Set Goals And Then Pursue Them
Setting goals does a wide variety of good things for our brains, including better focus, productivity and self-esteem. And these side effects will naturally make it easier to be a more positive person.
That said, if you’re starting from a place of negativity (and it’s okay if you are - this is a safe place!), the idea of setting goals may make you feel overwhelmed and discouraged. So don’t be afraid to start small. If you’re looking for some inspiration, have your goal be to write in a gratitude journal every day. That’s easy to achieve and already has benefits of its own!
Aspiring to do something is great. Actually taking steps toward those aspirations is even better. When you achieve your goals, your brain produces a pleasure neurotransmitter known as dopamine (nice), and you’re training your brain to fend off hopelessness. After all, if you can achieve this one thing, what’s to stop you from achieving the thing and the next thing! It builds and grows as you do.
Your brain is a real sucker for a smile. Even if you’re not actually feeling cheery, turning on a grin can actually make you feel more positive and happier. According to Dr. Murray Grossan, an ENT-otolaryngologist in Los Angeles, “When you smile, the brain sees the muscle (activity) and assumes that humor is happening.” And suddenly your brain begins to release dopamine and serotonin, which basically ups your happy vibes and mellows out your stress vibes. And if the goal is to be a more positive person, that’s so much easier to achieve when you’re feeling happier and stress free.
But don’t forget - we said no Stepford Wives happy. So we’re not suggesting a happy mask that you where for the benefit of others. Instead, think of this as a tool to get your mind and heart in the right spot for the day. Maybe before writing in your gratitude journal each morning, you could try smiling for 60 seconds. Even something as simple as this can put you on the path to a good day.

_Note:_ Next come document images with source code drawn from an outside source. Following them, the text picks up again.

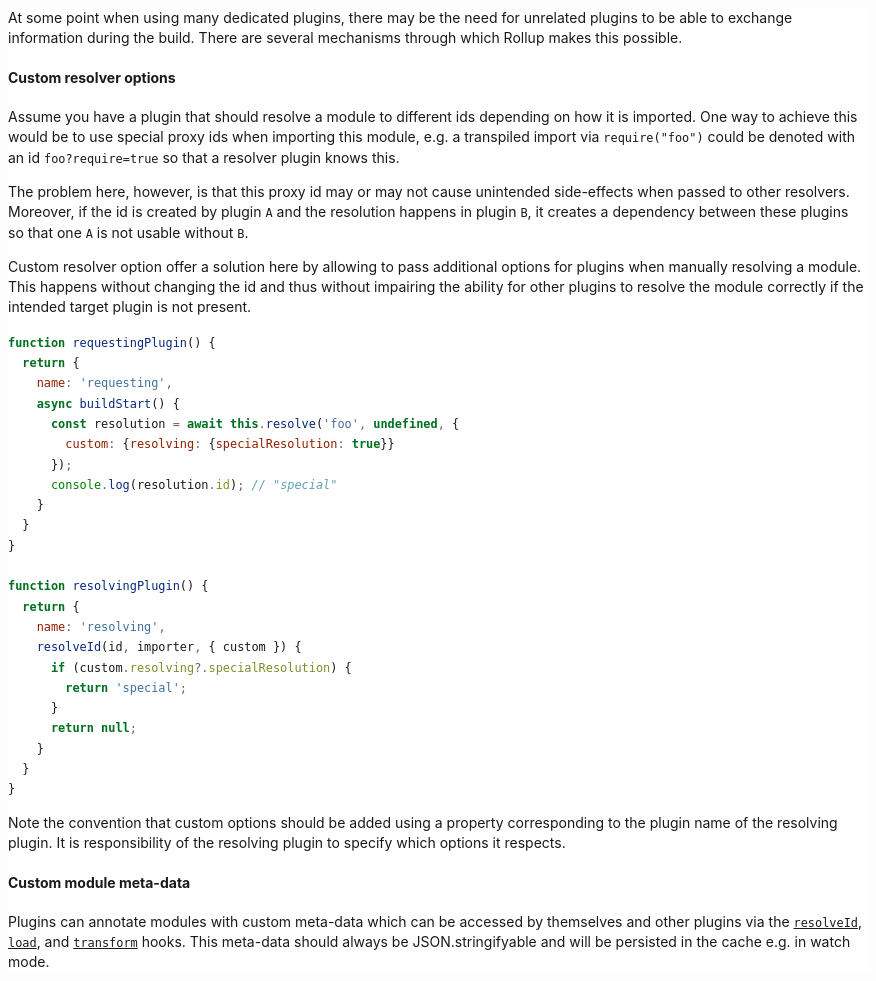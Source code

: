 At some point when using many dedicated plugins, there may be the need for unrelated plugins to be able to exchange information during the build. There are several mechanisms through which Rollup makes this possible.

#### Custom resolver options

Assume you have a plugin that should resolve a module to different ids depending on how it is imported. One way to achieve this would be to use special proxy ids when importing this module, e.g. a transpiled import via `require("foo")` could be denoted with an id `foo?require=true` so that a resolver plugin knows this.

The problem here, however, is that this proxy id may or may not cause unintended side-effects when passed to other resolvers. Moreover, if the id is created by plugin `A` and the resolution happens in plugin `B`, it creates a dependency between these plugins so that one `A` is not usable without `B`.

Custom resolver option offer a solution here by allowing to pass additional options for plugins when manually resolving a module. This happens without changing the id and thus without impairing the ability for other plugins to resolve the module correctly if the intended target plugin is not present.


```js
function requestingPlugin() {
  return {
    name: 'requesting',
    async buildStart() {
      const resolution = await this.resolve('foo', undefined, {
        custom: {resolving: {specialResolution: true}}
      });
      console.log(resolution.id); // "special"
    }
  }
}

function resolvingPlugin() {
  return {
    name: 'resolving',
    resolveId(id, importer, { custom }) {
      if (custom.resolving?.specialResolution) {
        return 'special';
      }
      return null;
    }
  }
}
```

Note the convention that custom options should be added using a property corresponding to the plugin name of the resolving plugin. It is responsibility of the resolving plugin to specify which options it respects.

#### Custom module meta-data

Plugins can annotate modules with custom meta-data which can be accessed by themselves and other plugins via the [`resolveId`](guide/en/#resolveid), [`load`](guide/en/#load), and [`transform`](guide/en/#transform) hooks. This meta-data should always be JSON.stringifyable and will be persisted in the cache e.g. in watch mode.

Downsizing the Friend Department
As a wise story goes,if you drop a crab in a bucket, it’s usually able to climb out on its own. But if you stick another crab in the same bucket, neither of the crabs will get out. One will try to escape, but the other will pull it back down.
In the same way, if you surround yourself with negative people, it will be difficult for you to escape your own negativity.
Being around negative people can make it tough for you to truly radiate positivity. This can come from your family, peers, friends, people at work - anyone you spend time with, really. Sometimes, it’s better to separate yourself from those who are keeping you in the bucket of negativity.
Real and consistent friendship makes you feel like a more positive person, and it’s one of the best things you can do for your overall mental health. But if the people you call friends are in a constant negative state, they may be dragging you down with them.
Congrats on starting your journey to positivity! Following any of these exercises will get you ready to take on the bad vibes that come your way. Again, it may not be an instant transformation, but when you start working at your positivity like a muscle, it will grow, and you’ll be able to find a positive outlook on the situation.